__Task directions__
Repeat the data exactly, please; no pictures belong in the copy.

__Entries provided__
---
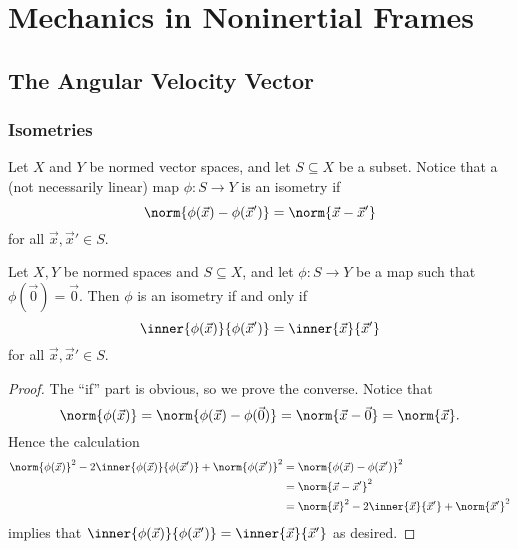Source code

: \documentclass[article, a4paper, 11pt, oneside]{memoir}
\numberwithin{equation}{chapter}
\begin{document}
\addtocounter{chapter}{4}
\chapter{Mechanics in Noninertial Frames}

\addtocounter{section}{2}
\section{The Angular Velocity Vector}

\subsection{Isometries}

Let $X$ and $Y$ be normed vector spaces, and let $S \subseteq X$ be a subset. Notice that a (not necessarily linear) map $\phi \colon S \to Y$ is an isometry if
%
\begin{equation*}
    \norm{\phi(\vec{x}) - \phi(\vec{x}')}
        = \norm{\vec{x} - \vec{x}'}
\end{equation*}
%
for all $\vec{x}, \vec{x}' \in S$.

\begin{lemma}
    \label{lem:isometry-preserves-inner-product}
    Let $X,Y$ be normed spaces and $S \subseteq X$, and let $\phi \colon S \to Y$ be a map such that $\phi(\vec{0}) = \vec{0}$. Then $\phi$ is an isometry if and only if
    \begin{equation*}
        \inner{\phi(\vec{x})}{\phi(\vec{x}')}
            = \inner{\vec{x}}{\vec{x}'}
    \end{equation*}
    for all $\vec{x}, \vec{x}' \in S$.
\end{lemma}

\begin{proof}
    The \enquote{if} part is obvious, so we prove the converse. Notice that
    \begin{equation*}
        \norm{\phi(\vec{x})}
            = \norm{\phi(\vec{x}) - \phi(\vec{0})}
            = \norm{\vec{x} - \vec{0}}
            = \norm{\vec{x}}.
    \end{equation*}
    Hence the calculation
    \begin{align*}
        \norm{\phi(\vec{x})}^2 - 2 \inner{\phi(\vec{x})}{\phi(\vec{x}')} + \norm{\phi(\vec{x}')}^2
            &= \norm{\phi(\vec{x}) - \phi(\vec{x}')}^2 \\
            &= \norm{\vec{x} - \vec{x}'}^2 \\
            &= \norm{\vec{x}}^2 - 2 \inner{\vec{x}}{\vec{x}'} + \norm{\vec{x}'}^2
    \end{align*}
    implies that $\inner{\phi(\vec{x})}{\phi(\vec{x}')} = \inner{\vec{x}}{\vec{x}'}$ as desired.
\end{proof}
\end{document}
---
__Written reply__
Source code

: \documentclass[article, a4paper, 11pt, oneside]{memoir}
\numberwithin{equation}{chapter}
\begin{document}
\addtocounter{chapter}{4}
\chapter{Mechanics in Noninertial Frames}

\addtocounter{section}{2}
\section{The Angular Velocity Vector}

\subsection{Isometries}

Let $X$ and $Y$ be normed vector spaces, and let $S \subseteq X$ be a subset. Notice that a (not necessarily linear) map $\phi \colon S \to Y$ is an isometry if
%
\begin{equation*}
    \norm{\phi(\vec{x}) - \phi(\vec{x}')}
        = \norm{\vec{x} - \vec{x}'}
\end{equation*}
%
for all $\vec{x}, \vec{x}' \in S$.

\begin{lemma}
    \label{lem:isometry-preserves-inner-product}
    Let $X,Y$ be normed spaces and $S \subseteq X$, and let $\phi \colon S \to Y$ be a map such that $\phi(\vec{0}) = \vec{0}$. Then $\phi$ is an isometry if and only if
    \begin{equation*}
        \inner{\phi(\vec{x})}{\phi(\vec{x}')}
            = \inner{\vec{x}}{\vec{x}'}
    \end{equation*}
    for all $\vec{x}, \vec{x}' \in S$.
\end{lemma}

\begin{proof}
    The \enquote{if} part is obvious, so we prove the converse. Notice that
    \begin{equation*}
        \norm{\phi(\vec{x})}
            = \norm{\phi(\vec{x}) - \phi(\vec{0})}
            = \norm{\vec{x} - \vec{0}}
            = \norm{\vec{x}}.
    \end{equation*}
    Hence the calculation
    \begin{align*}
        \norm{\phi(\vec{x})}^2 - 2 \inner{\phi(\vec{x})}{\phi(\vec{x}')} + \norm{\phi(\vec{x}')}^2
            &= \norm{\phi(\vec{x}) - \phi(\vec{x}')}^2 \\
            &= \norm{\vec{x} - \vec{x}'}^2 \\
            &= \norm{\vec{x}}^2 - 2 \inner{\vec{x}}{\vec{x}'} + \norm{\vec{x}'}^2
    \end{align*}
    implies that $\inner{\phi(\vec{x})}{\phi(\vec{x}')} = \inner{\vec{x}}{\vec{x}'}$ as desired.
\end{proof}
\end{document}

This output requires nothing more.